Fictional character biography

Season 1 

In Season 1, Joyce Byers is depicted as a kind, caring, and sometimes frazzled single mother working at a general store in downtown Hawkins, who lives with her sons Jonathan and Will. It is implied she has a history of psychological issues. 

When her son Will goes missing, Joyce immediately alerts Hawkins Chief of Police Jim Hopper. At first, Hopper dismisses her concerns, suggesting Will might be with his father Lonnie. Hopper later becomes convinced Will is missing after finding the boy's bicycle abandoned in a wooded area the children call Mirkwood. 

Joyce begins to sense Will's presence in the Byers' home, but is unable to see him. She begins to receive mysterious phone calls, becoming convinced she can hear Will's breathing on the phone, but the calls always end with the family's home phone exploding. 

She is dismissed as crazy when she begins to see faded visions of Will through the wall and thinks that he is communicating with her by manipulating lights around the house, but she remains steadfast in her faith. Despite her concerns, Joyce continues to comfort her elder son Jonathan. When Joyce tells Jonathan of her findings, he too dismisses them as products of an overactive mind, but then begins to realize that what she sees is real when he visits the Upside Down with Nancy Wheeler. Joyce takes time off from work and asks for advances in her pay while searching for Will, which greatly annoys her boss.

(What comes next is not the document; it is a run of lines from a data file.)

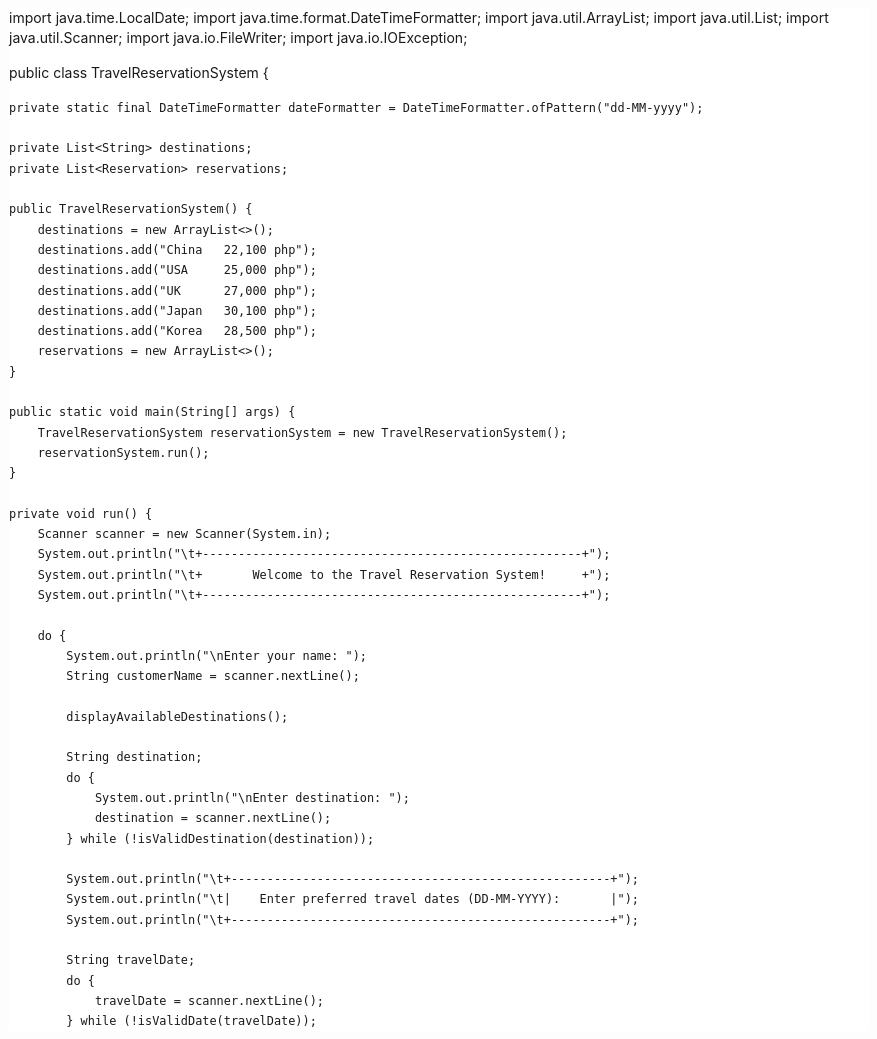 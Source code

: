 import java.time.LocalDate;
import java.time.format.DateTimeFormatter;
import java.util.ArrayList;
import java.util.List;
import java.util.Scanner;
import java.io.FileWriter;
import java.io.IOException;

public class TravelReservationSystem {

    private static final DateTimeFormatter dateFormatter = DateTimeFormatter.ofPattern("dd-MM-yyyy");

    private List<String> destinations;
    private List<Reservation> reservations;

    public TravelReservationSystem() {
        destinations = new ArrayList<>();
        destinations.add("China   22,100 php");
        destinations.add("USA     25,000 php");
        destinations.add("UK      27,000 php");
        destinations.add("Japan   30,100 php");
        destinations.add("Korea   28,500 php");
        reservations = new ArrayList<>();
    }

    public static void main(String[] args) {
        TravelReservationSystem reservationSystem = new TravelReservationSystem();
        reservationSystem.run();
    }

    private void run() {
        Scanner scanner = new Scanner(System.in);
        System.out.println("\t+-----------------------------------------------------+");
        System.out.println("\t+       Welcome to the Travel Reservation System!     +");
        System.out.println("\t+-----------------------------------------------------+");

        do {
            System.out.println("\nEnter your name: ");
            String customerName = scanner.nextLine();

            displayAvailableDestinations();

            String destination;
            do {
                System.out.println("\nEnter destination: ");
                destination = scanner.nextLine();
            } while (!isValidDestination(destination));

            System.out.println("\t+-----------------------------------------------------+");
            System.out.println("\t|    Enter preferred travel dates (DD-MM-YYYY):       |");
            System.out.println("\t+-----------------------------------------------------+");

            String travelDate;
            do {
                travelDate = scanner.nextLine();
            } while (!isValidDate(travelDate));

When Will's body is found in a lake, Joyce becomes doubtful that even her own theories are true, but becomes certain that what they found drowned in a lake was not Will’s body, but either the corpse of another person or something entirely fake. Lonnie comes to visit and calm her, but when he sees what she has discovered, he tells her to give it up due to his belief that Will is truly gone. Both Joyce and Jonathan blow up at him and tell him to leave, and start working together to uncover more of the mystery. Meanwhile, Hopper discovers that his house has been bugged, and goes to check on Joyce.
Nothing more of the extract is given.